Rewrite the handler's return statements to use this type correctly.
```

Run the TypeScript compiler to catch remaining type errors:
bash npx tsc --noEmit
Paste any type errors back to the model with: "Fix these TypeScript errors in the handler you just wrote: [errors]"

Learning tip: Steps 1–3 are the real work. The AI generation in step 4 takes seconds. Invest your time in retrieval, and the generation will be accurate on the first try most of the time.

Hands-On: Exploring an Unfamiliar Large Repository

Use this workflow when you've been dropped into a large codebase and need to understand a specific data flow before implementing anything.

Scenario: You are new to a codebase and need to understand how an order is processed from API request to database write, so you can add a new field to the order.

Get a high-level map of the repository structure:
bash find . -name "*.ts" -path "*/routes/*" | head -20 find . -name "*.ts" -path "*/services/*" | head -20
Find the entry point for orders:
bash rg "order" src/routes/ -l
Extract the top-level structure of the orders route file — just imports and exported functions, not bodies — and feed it to the AI:

```prompt
I'm exploring a new codebase. Here is the top of the orders route file (imports and function signatures only):

typescript [paste imports + function signatures without bodies]

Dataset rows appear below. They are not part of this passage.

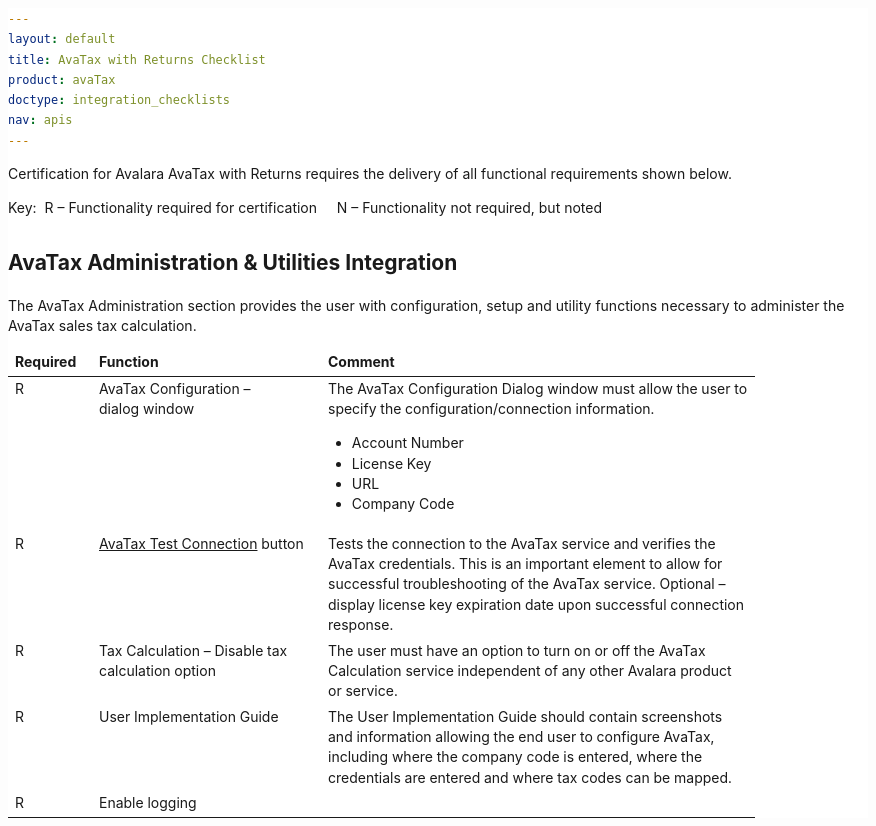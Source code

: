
 ```yaml
---
layout: default
title: AvaTax with Returns Checklist
product: avaTax
doctype: integration_checklists
nav: apis
---
```

<div class="half">
Certification for Avalara AvaTax with Returns requires the delivery of all functional requirements shown below.

Key:  R – Functionality required for certification     N – Functionality not required, but noted
<h2 data-fontsize="22" data-lineheight="32">AvaTax Administration &amp; Utilities Integration</h2>
The AvaTax Administration section provides the user with configuration, setup and utility functions necessary to administer the AvaTax sales tax calculation.
<table>
<thead>
<tr>
<td valign="top" width="70"><strong>Required</strong></td>
<td valign="top" width="215"><strong>Function</strong></td>
<td valign="top" width="420"><strong>Comment</strong></td>
</tr>
</thead>
<tbody>
<tr>
<td valign="top">R</td>
<td valign="top">AvaTax Configuration – dialog window</td>
<td valign="top">The AvaTax Configuration Dialog window must allow the user to specify the configuration/connection information.
<ul>
	<li>Account Number</li>
	<li>License Key</li>
	<li>URL</li>
	<li>Company Code</li>
</ul>
</td>
</tr>
<tr>
<td valign="top">R</td>
<td valign="top"><a href="/avatax/api-reference/tax/v1#estimateTax">AvaTax Test Connection</a> button</td>
<td valign="top">Tests the connection to the AvaTax service and verifies the AvaTax credentials. This is an important element to allow for successful troubleshooting of the AvaTax service. Optional – display license key expiration date upon successful connection response.</td>
</tr>
<tr>
<td valign="top">R</td>
<td valign="top">Tax Calculation – Disable tax calculation option</td>
<td valign="top">The user must have an option to turn on or off the AvaTax Calculation service independent of any other Avalara product or service.</td>
</tr>
<tr>
<td valign="top">R</td>
<td valign="top">User Implementation Guide</td>
<td valign="top">The User Implementation Guide should contain screenshots and information allowing the end user to configure AvaTax, including where the company code is entered, where the credentials are entered and where tax codes can be mapped.</td>
</tr>
<tr>
<td valign="top">R</td>
<td valign="top">Enable logging</td>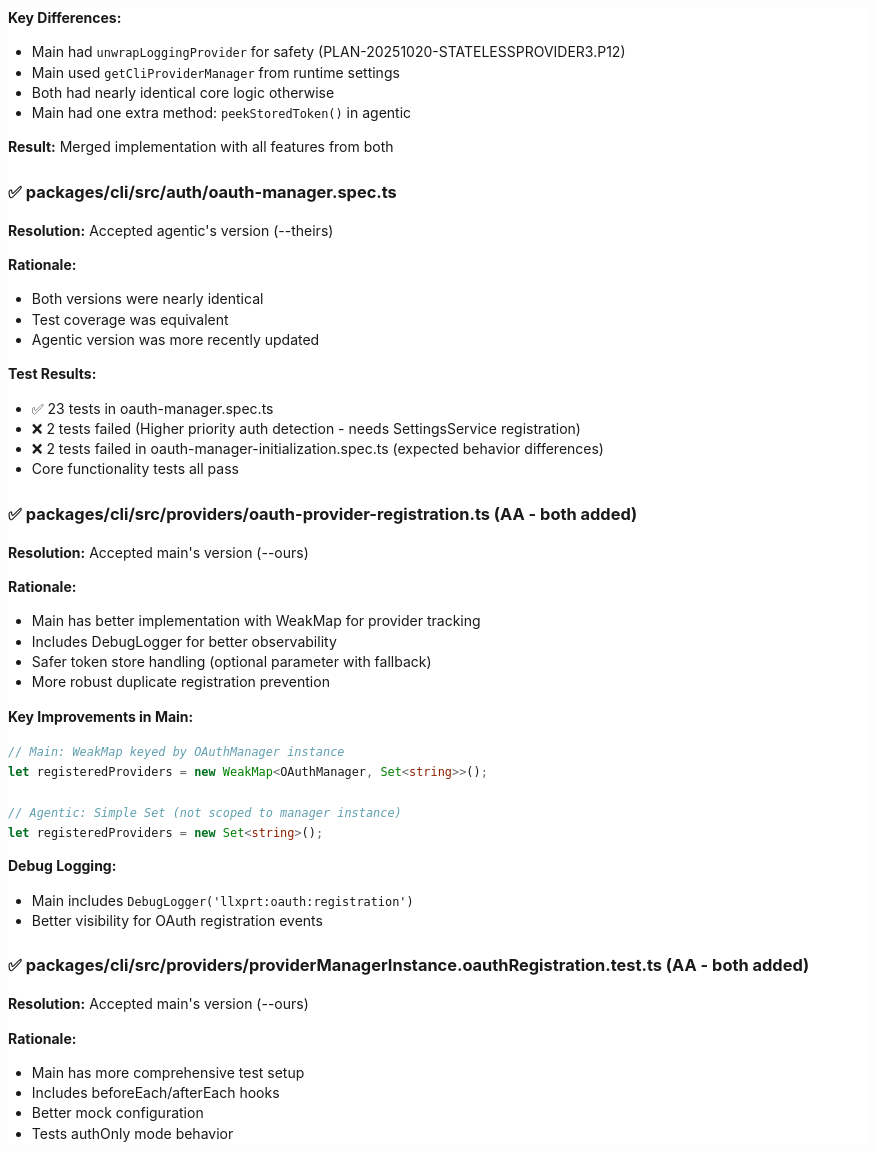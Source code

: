 **Key Differences:**
- Main had `unwrapLoggingProvider` for safety (PLAN-20251020-STATELESSPROVIDER3.P12)
- Main used `getCliProviderManager` from runtime settings
- Both had nearly identical core logic otherwise
- Main had one extra method: `peekStoredToken()` in agentic

**Result:** Merged implementation with all features from both

### ✅ packages/cli/src/auth/oauth-manager.spec.ts
**Resolution:** Accepted agentic's version (--theirs)

**Rationale:**
- Both versions were nearly identical
- Test coverage was equivalent
- Agentic version was more recently updated

**Test Results:**
- ✅ 23 tests in oauth-manager.spec.ts
- ❌ 2 tests failed (Higher priority auth detection - needs SettingsService registration)
- ❌ 2 tests failed in oauth-manager-initialization.spec.ts (expected behavior differences)
- Core functionality tests all pass

### ✅ packages/cli/src/providers/oauth-provider-registration.ts (AA - both added)
**Resolution:** Accepted main's version (--ours)

**Rationale:**
- Main has better implementation with WeakMap for provider tracking
- Includes DebugLogger for better observability
- Safer token store handling (optional parameter with fallback)
- More robust duplicate registration prevention

**Key Improvements in Main:**
```typescript
// Main: WeakMap keyed by OAuthManager instance
let registeredProviders = new WeakMap<OAuthManager, Set<string>>();

// Agentic: Simple Set (not scoped to manager instance)
let registeredProviders = new Set<string>();
```

**Debug Logging:**
- Main includes `DebugLogger('llxprt:oauth:registration')`
- Better visibility for OAuth registration events

### ✅ packages/cli/src/providers/providerManagerInstance.oauthRegistration.test.ts (AA - both added)
**Resolution:** Accepted main's version (--ours)

**Rationale:**
- Main has more comprehensive test setup
- Includes beforeEach/afterEach hooks
- Better mock configuration
- Tests authOnly mode behavior
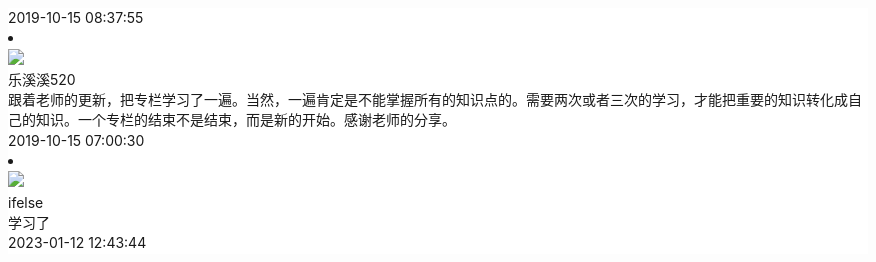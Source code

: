   </div>
  <div class="_3klNVc4Z_0">
    <div class="_3Hkula0k_0">2019-10-15 08:37:55</div>
  </div>
</div>
</div>
</li>
<li>
<div class="_2sjJGcOH_0"><img src="https://static001.geekbang.org/account/avatar/00/11/d6/4f/008f9d6a.jpg"
  class="_3FLYR4bF_0">
<div class="_36ChpWj4_0">
  <div class="_2zFoi7sd_0"><span>乐溪溪520</span>
  </div>
  <div class="_2_QraFYR_0">跟着老师的更新，把专栏学习了一遍。当然，一遍肯定是不能掌握所有的知识点的。需要两次或者三次的学习，才能把重要的知识转化成自己的知识。一个专栏的结束不是结束，而是新的开始。感谢老师的分享。</div>
  <div class="_10o3OAxT_0">
    
  </div>
  <div class="_3klNVc4Z_0">
    <div class="_3Hkula0k_0">2019-10-15 07:00:30</div>
  </div>
</div>
</div>
</li>
<li>
<div class="_2sjJGcOH_0"><img src="https://static001.geekbang.org/account/avatar/00/26/eb/d7/90391376.jpg"
  class="_3FLYR4bF_0">
<div class="_36ChpWj4_0">
  <div class="_2zFoi7sd_0"><span>ifelse</span>
  </div>
  <div class="_2_QraFYR_0">学习了</div>
  <div class="_10o3OAxT_0">
    
  </div>
  <div class="_3klNVc4Z_0">
    <div class="_3Hkula0k_0">2023-01-12 12:43:44</div>
  </div>
</div>
</div>
</li>
</ul>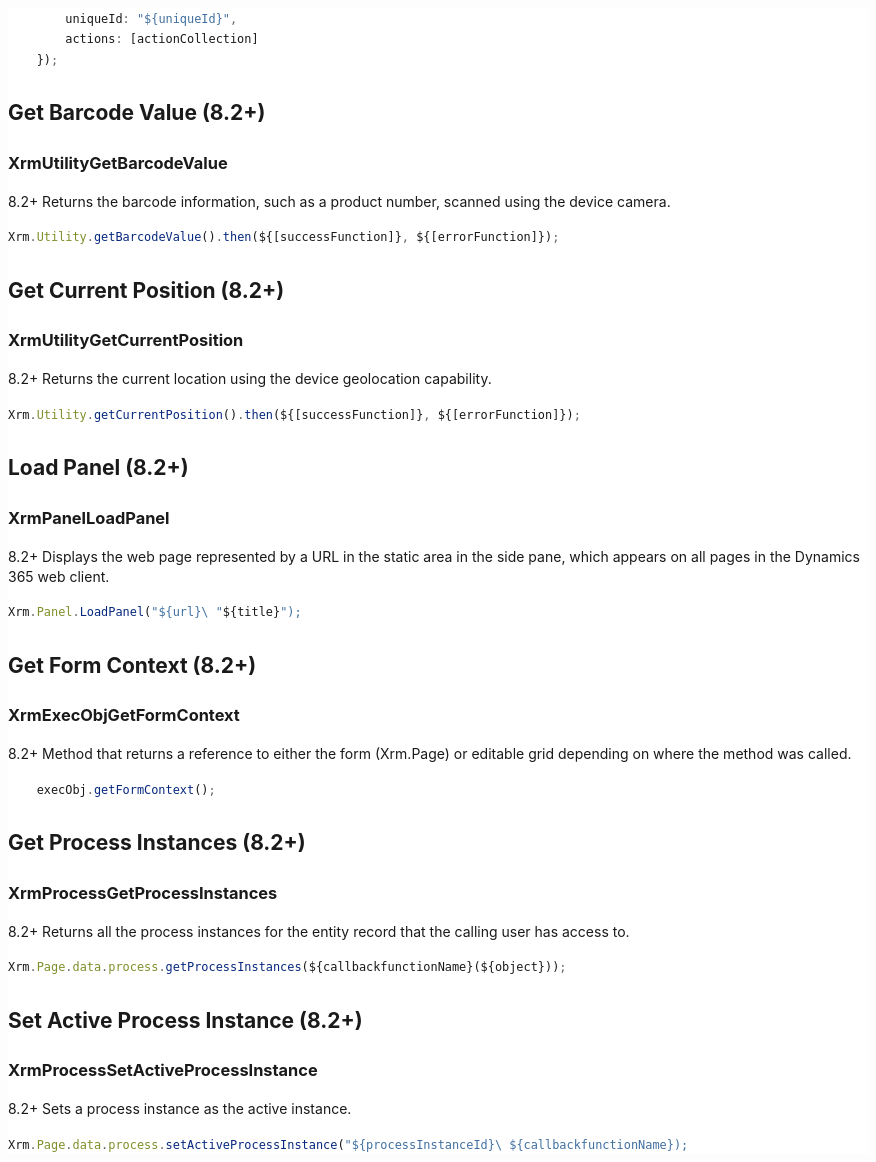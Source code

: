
 ```js
		uniqueId: "${uniqueId}",
		actions: [actionCollection]
	});
```
 
## Get Barcode Value (8.2+)
### XrmUtilityGetBarcodeValue
8.2+ Returns the barcode information, such as a product number, scanned using the device camera.
```js
Xrm.Utility.getBarcodeValue().then(${[successFunction]}, ${[errorFunction]});
```
 
## Get Current Position (8.2+)
### XrmUtilityGetCurrentPosition
8.2+ Returns the current location using the device geolocation capability.
```js
Xrm.Utility.getCurrentPosition().then(${[successFunction]}, ${[errorFunction]});
```
 
## Load Panel (8.2+)
### XrmPanelLoadPanel
8.2+ Displays the web page represented by a URL in the static area in the side pane, which appears on all pages in the Dynamics 365 web client.
```js
Xrm.Panel.LoadPanel("${url}\ "${title}");
```
 
## Get Form Context (8.2+)
### XrmExecObjGetFormContext
8.2+ Method that returns a reference to either the form (Xrm.Page) or editable grid depending on where the method was called.
```js
    execObj.getFormContext();
```
 
## Get Process Instances (8.2+)
### XrmProcessGetProcessInstances
8.2+ Returns all the process instances for the entity record that the calling user has access to.
```js
Xrm.Page.data.process.getProcessInstances(${callbackfunctionName}(${object}));
```
 
## Set Active Process Instance (8.2+)
### XrmProcessSetActiveProcessInstance
8.2+ Sets a process instance as the active instance.
```js
Xrm.Page.data.process.setActiveProcessInstance("${processInstanceId}\ ${callbackfunctionName});
```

Based on these signatures and the imported modules, explain the likely data flow from an incoming POST /orders request through to the database. Name the service and repository functions that are likely called, based on the names I've shown you.
```

Follow the chain. The model will name likely functions. Use LSP "go to definition" or grep to find them and verify.
Assemble the full flow as a prompt context. Once you've traced the path, collect the signatures from each layer:

``prompt I need to add anexpedited: boolean` field to orders. Here is the data flow I've traced:

Route handler signature:
typescript [paste]

Service method signature:
typescript [paste]

Repository method signature:
typescript [paste]

Order database schema (relevant columns only):
sql [paste]

List every file and every function I need to modify to add the expedited field end-to-end, in the order I should make the changes. Be specific — use the exact function names I've shown you.
```

Execute the plan. Use the model's output as a checklist. For each item, open a focused prompt that includes only the function being modified and its immediate dependencies.

Learning tip: The "list what to change end-to-end" prompt in step 5 is one of the highest-leverage prompts in a large codebase. It turns a vague task into a concrete, ordered checklist you can execute file by file.

Key Takeaways

RAG for code is about retrieving the right structural slices — interfaces, type definitions, adjacent patterns — not entire files, and injecting them explicitly into your prompt before generating.
AI coding tools use vector embeddings for semantic retrieval, but they miss structural dependencies. Supplement automatic retrieval with manual grep, ctags, and LSP navigation to collect the exact context a task requires.
The quality of your retrieval directly determines the quality of generated code. Spending 2–3 minutes assembling the right context saves more time than it costs.
Use static context (style guides, conventions, CLAUDE.md) for project-wide constraints, and dynamic context (interfaces, adjacent implementations) for task-specific generation.
When injecting code into a prompt, prefer signatures and type definitions over full implementations — the model needs to know what exists, not how it works internally, to generate code that fits.